**INSTRUCTIONS TO FOLLOW**
Among the entries below, find every line that has "magic" and pull it out.

**EXERCISE MATERIALS**
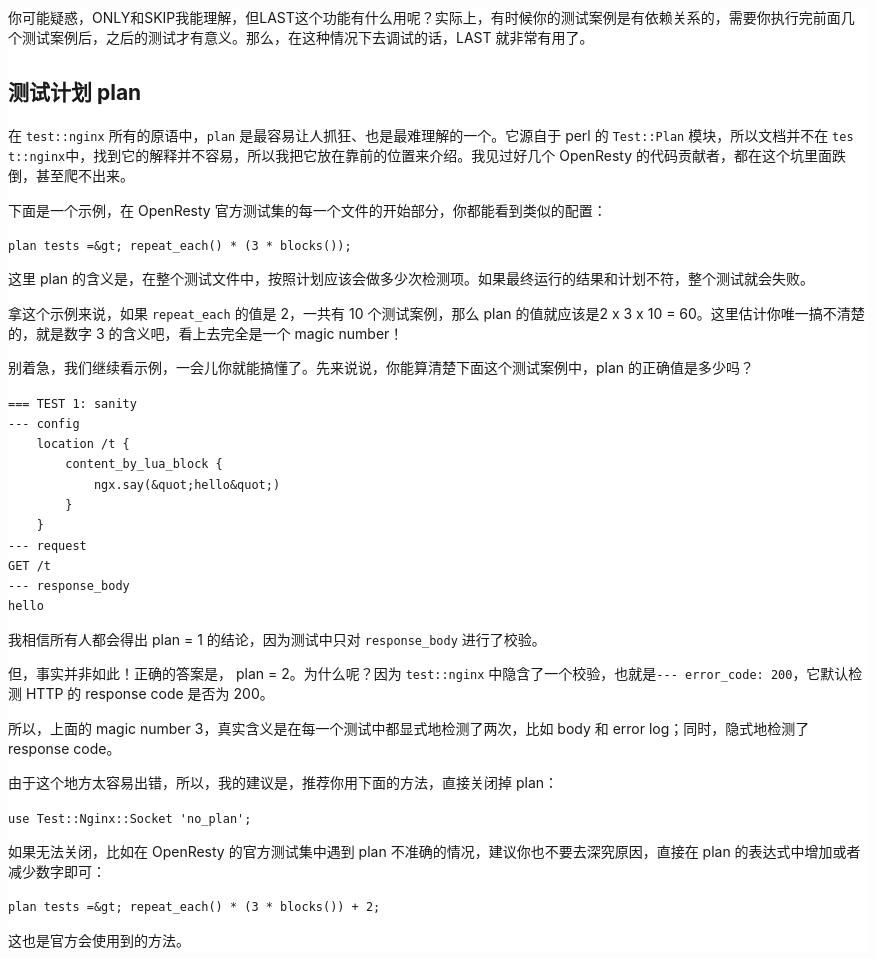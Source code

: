 你可能疑惑，ONLY和SKIP我能理解，但LAST这个功能有什么用呢？实际上，有时候你的测试案例是有依赖关系的，需要你执行完前面几个测试案例后，之后的测试才有意义。那么，在这种情况下去调试的话，LAST 就非常有用了。

## 测试计划 plan

在 `test::nginx` 所有的原语中，`plan` 是最容易让人抓狂、也是最难理解的一个。它源自于 perl 的 `Test::Plan` 模块，所以文档并不在 `test::nginx`中，找到它的解释并不容易，所以我把它放在靠前的位置来介绍。我见过好几个 OpenResty 的代码贡献者，都在这个坑里面跌倒，甚至爬不出来。

下面是一个示例，在 OpenResty 官方测试集的每一个文件的开始部分，你都能看到类似的配置：

```
plan tests =&gt; repeat_each() * (3 * blocks());

```

这里 plan 的含义是，在整个测试文件中，按照计划应该会做多少次检测项。如果最终运行的结果和计划不符，整个测试就会失败。

拿这个示例来说，如果 `repeat_each` 的值是 2，一共有 10 个测试案例，那么 plan 的值就应该是2 x 3 x 10 = 60。这里估计你唯一搞不清楚的，就是数字 3 的含义吧，看上去完全是一个 magic number！

别着急，我们继续看示例，一会儿你就能搞懂了。先来说说，你能算清楚下面这个测试案例中，plan 的正确值是多少吗？

```
=== TEST 1: sanity
--- config
    location /t {
        content_by_lua_block {
            ngx.say(&quot;hello&quot;)
        }
    }
--- request
GET /t
--- response_body
hello

```

我相信所有人都会得出 plan = 1 的结论，因为测试中只对 `response_body` 进行了校验。

但，事实并非如此！正确的答案是， plan = 2。为什么呢？因为 `test::nginx` 中隐含了一个校验，也就是`--- error_code: 200`，它默认检测  HTTP 的 response code 是否为 200。

所以，上面的 magic number 3，真实含义是在每一个测试中都显式地检测了两次，比如 body 和 error log；同时，隐式地检测了 response code。

由于这个地方太容易出错，所以，我的建议是，推荐你用下面的方法，直接关闭掉 plan：

```
use Test::Nginx::Socket 'no_plan';

```

如果无法关闭，比如在 OpenResty 的官方测试集中遇到 plan 不准确的情况，建议你也不要去深究原因，直接在 plan 的表达式中增加或者减少数字即可：

```
plan tests =&gt; repeat_each() * (3 * blocks()) + 2;

```

这也是官方会使用到的方法。
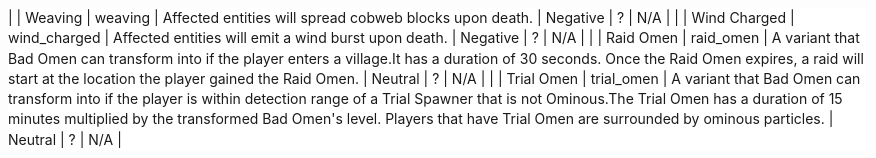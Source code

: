 |      | Weaving                    | weaving                                               | Affected entities will spread cobweb blocks upon death.                                                                                                                                                                                                                                 | Negative | ?       | N/A     |
|      | Wind Charged               | wind_charged                                          | Affected entities will emit a wind burst upon death.                                                                                                                                                                                                                                    | Negative | ?       | N/A     |
|      | Raid Omen                  | raid_omen                                             | A variant that Bad Omen can transform into if the player enters a village.It has a duration of 30 seconds. Once the Raid Omen expires, a raid will start at the location the player gained the Raid Omen.                                                                               | Neutral  | ?       | N/A     |
|      | Trial Omen                 | trial_omen                                            | A variant that Bad Omen can transform into if the player is within detection range of a Trial Spawner that is not Ominous.The Trial Omen has a duration of 15 minutes multiplied by the transformed Bad Omen's level. Players that have Trial Omen are surrounded by ominous particles. | Neutral  | ?       | N/A     |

**THE ANSWER**
拿这个示例来说，如果 `repeat_each` 的值是 2，一共有 10 个测试案例，那么 plan 的值就应该是2 x 3 x 10 = 60。这里估计你唯一搞不清楚的，就是数字 3 的含义吧，看上去完全是一个 magic number！
所以，上面的 magic number 3，真实含义是在每一个测试中都显式地检测了两次，比如 body 和 error log；同时，隐式地检测了 response code。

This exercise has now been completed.